ADT told Security Systems News that deal will officially close on Friday, May 14, assuming all goes well with the Broadview shareholder vote on May 12.
Why didn’t the 20 new ADT dealers want to wait until the dust had settled on the Broadview/ADT deal before joining ADT? Tim Dame, owner of Tech Direct in Evansville, Ind., summed up what several new dealers told Security Systems News: “Competition is what you make of it, if you spend your time worrying about competition, you’re never going to succeed.”
Further, Dame and others said they were eager to be associated with the ADT brand. “When we were Monitronics dealers, our biggest competition was those three letters—ADT,” he said. “It didn’t matter that we were selling a good system,” he said, the ADT brand is tough to sell against. Dame said his sale process was much easier when he worked as a sub-dealer for Defender Direct, ADT’s largest dealer.

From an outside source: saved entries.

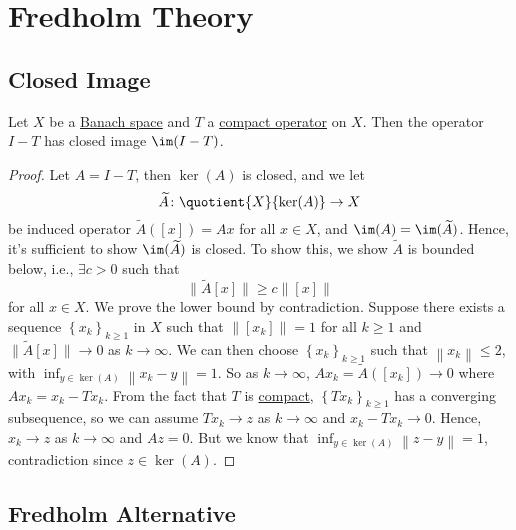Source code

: \section{Fredholm Theory}
\subsection{Closed Image}
\begin{lemma}\label{lma:lec19}
	Let \(X\) be a \hyperref[def:Banach-space]{Banach space} and \(T\) a \hyperref[def:compact-op]{compact operator} on \(X\). Then the operator \(I-T\) has closed image \(\im(I-T)\).
\end{lemma}
\begin{proof}
	Let \(A=I-T\), then \(\ker (A)\) is closed, and we let
	\[
		\widetilde{A} \colon \quotient{X}{\ker(A)}\to X
	\]
	be induced operator \(\widetilde{A} ([x])=Ax\) for all \(x\in X\), and \(\im(A) = \im(\widetilde{A} )\). Hence, it's sufficient to show \(\im(\widetilde{A} )\) is closed. To show this, we show \(\widetilde{A} \) is bounded below, i.e., \(\exists c>0\) such that
	\[
		\lVert \widetilde{A} [x]\rVert \geq c\left\lVert [x]\right\rVert
	\]
	for all \(x\in X\). We prove the lower bound by contradiction. Suppose there exists a sequence \(\left\{ x_k \right\} _{k\geq 1}\) in \(X\) such that \(\left\lVert [x_{k} ]\right\rVert = 1\) for all \(k\geq 1\) and \(\lVert \widetilde{A} [x] \rVert \to 0\) as \(k \to \infty \). We can then choose \(\left\{ x_{k}  \right\}_{k\geq 1} \) such that \(\left\lVert x_{k} \right\rVert \leq 2\), with \(\inf_{y\in \ker(A)} \left\lVert x_{k} -y\right\rVert=1 \). So as \(k\to \infty \), \(Ax_{k} = \widetilde{A} ([x_{k} ])\to 0\) where \(Ax_{k} = x_{k} - Tx_{k} \). From the fact that \(T\) is \hyperref[def:compact-op]{compact}, \(\left\{ Tx_{k}  \right\}_{k\geq 1} \) has a converging subsequence, so we can assume \(Tx_{k} \to z\) as \(k\to \infty \) and \(x_{k} - Tx_{k} \to 0\). Hence, \(x_{k} \to z\) as \(k\to  \infty \) and \(Az = 0\). But we know that \(\inf _{y\in \ker(A)} \left\lVert z - y\right\rVert = 1\), contradiction since \(z\in \ker(A)\).
\end{proof}

\subsection{Fredholm Alternative}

Most recently, Dame and John Gaverick, Tech Direct partner, who was also at the training, worked as sub-dealers for Defender Direct, which means their company sold systems for Defender, which then installed the systems.
Dame said Tech Direct decided at the end of last year it was time to take their 12 sales reps and start their own company. “Yesterday was our first day,” he said “and we sold five systems.”
While Dame’s response to the Broadview buy was typical of responses from dealers at the training, it was difficult to characterize a typical dealer at the training session. Dealers from around the country and Puerto Rico attended the training, including people from Long Beach, Calif; Clarksesville, Tenn.; San Juan, P.R.; St. Louis, Mo.; Bartlett, Tenn.; Houston; and Columbia, S.C.
There was David May, a former residential sales manager for ADT corporate’s Houston branch, who’s decided to go out on his own
Janie and Ben Thomas, of Maximum Security in Memphis, are entrepreneurs who are new to the security industry. They’re interested in branching out, having run a successful insurance company.
Sabrina Martini and Jonathan Willis, another wife and husband team, run Armor Security and Satellite in Mesa, Ariz. Armor previously sold security as a master dealer for Protection One. When that program ended, Armor got out of the security business to focus on selling dish networks. In the past year or so, Willis’s dish network customers had “started asking us for security systems,” he said.
Willis is starting a whole new security operation: “We’ll have 25 sales reps, five installers and three office staff.” He already has 20 dish network sales people and a presence at area mall kiosks.
It was clear to anyone sitting in the training that Willis knows the security alarm business well. Asked what he was getting out of the training, he said it's been a refresher and inspiration to get started on his new business.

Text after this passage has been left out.